The saying is trustworthy: If anyone aspires to the office of overseer, he desires a noble task. Therefore an overseer must be above reproach, the husband of one wife, sober-minded, self-controlled, respectable, hospitable, able to teach, not a drunkard, not violent but gentle, not quarrelsome, not a lover of money. He must manage his own household well, with all dignity keeping his children submissive, for if someone does not know how to manage his own household, how will he care for God’s church? …


Or this from Acts 6:3

Therefore, brothers, pick out from among you seven men of good repute, full of the Spirit and of wisdom, whom we will appoint to this duty.



And well of course, at the end of the day God has given us a choice. Is Trump God’s chosen leader? There are of course several stories of God’s chosen leaders in the bible, there are passages that talk of choosing a leader too, this in Acts for example:

And they prayed and said, “You, Lord, who know the hearts of all, show which one of these two you have chosen to take the place in this ministry and apostleship from which Judas turned aside to go to his own place.” And they cast lots for them, and the lot fell on Matthias, and he was numbered with the eleven apostles.
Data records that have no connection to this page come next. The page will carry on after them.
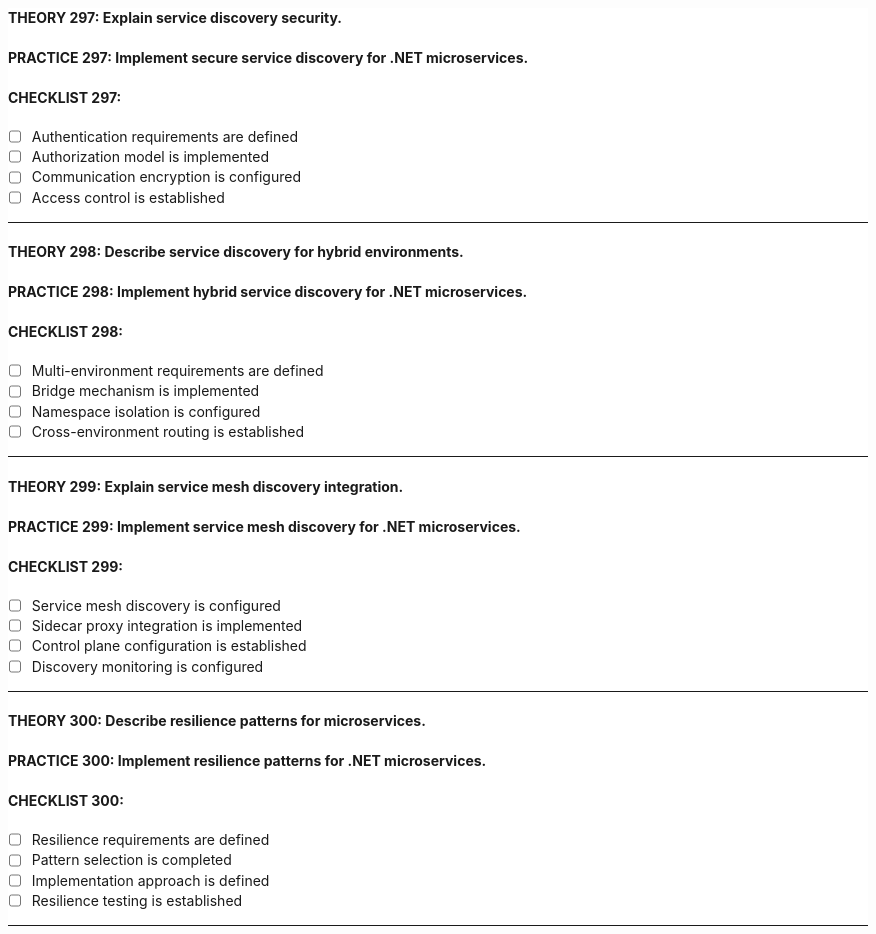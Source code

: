
#### THEORY 297: Explain service discovery security.

#### PRACTICE 297: Implement secure service discovery for .NET microservices.

#### CHECKLIST 297:

- [ ] Authentication requirements are defined
- [ ] Authorization model is implemented
- [ ] Communication encryption is configured
- [ ] Access control is established

---

#### THEORY 298: Describe service discovery for hybrid environments.

#### PRACTICE 298: Implement hybrid service discovery for .NET microservices.

#### CHECKLIST 298:

- [ ] Multi-environment requirements are defined
- [ ] Bridge mechanism is implemented
- [ ] Namespace isolation is configured
- [ ] Cross-environment routing is established

---

#### THEORY 299: Explain service mesh discovery integration.

#### PRACTICE 299: Implement service mesh discovery for .NET microservices.

#### CHECKLIST 299:

- [ ] Service mesh discovery is configured
- [ ] Sidecar proxy integration is implemented
- [ ] Control plane configuration is established
- [ ] Discovery monitoring is configured

---

#### THEORY 300: Describe resilience patterns for microservices.

#### PRACTICE 300: Implement resilience patterns for .NET microservices.

#### CHECKLIST 300:

- [ ] Resilience requirements are defined
- [ ] Pattern selection is completed
- [ ] Implementation approach is defined
- [ ] Resilience testing is established

---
Acts 1:24-26

But before we get all carried away and proclaim Trump as chosen by God, we forget that these passages do refer to choosing from amongst a group of Godly and upright believers, rather than voting for President. And as we know, many Americans found the choice between Trump or Hilary Clinton a really tough one.


So, we are where we are. Donald Trump will be US President, will be possibly the most powerful man in the world and, opinions divided, decisions made and votes cast, shall we just try and love each other rather than gloating or arguing? She says… perhaps I have just added to all that, though that was not my intention, but rather to encourage us all to think, to read our bibles and pray more, to be led by God and not by man or by popular opinion. So let me just leave you with this from 1 Timothy 2:1-2:

First of all, then, I urge that supplications, prayers, intercessions, and thanksgivings be made for all people, for kings and all who are in high positions, that we may lead a peaceful and quiet life, godly and dignified in every way.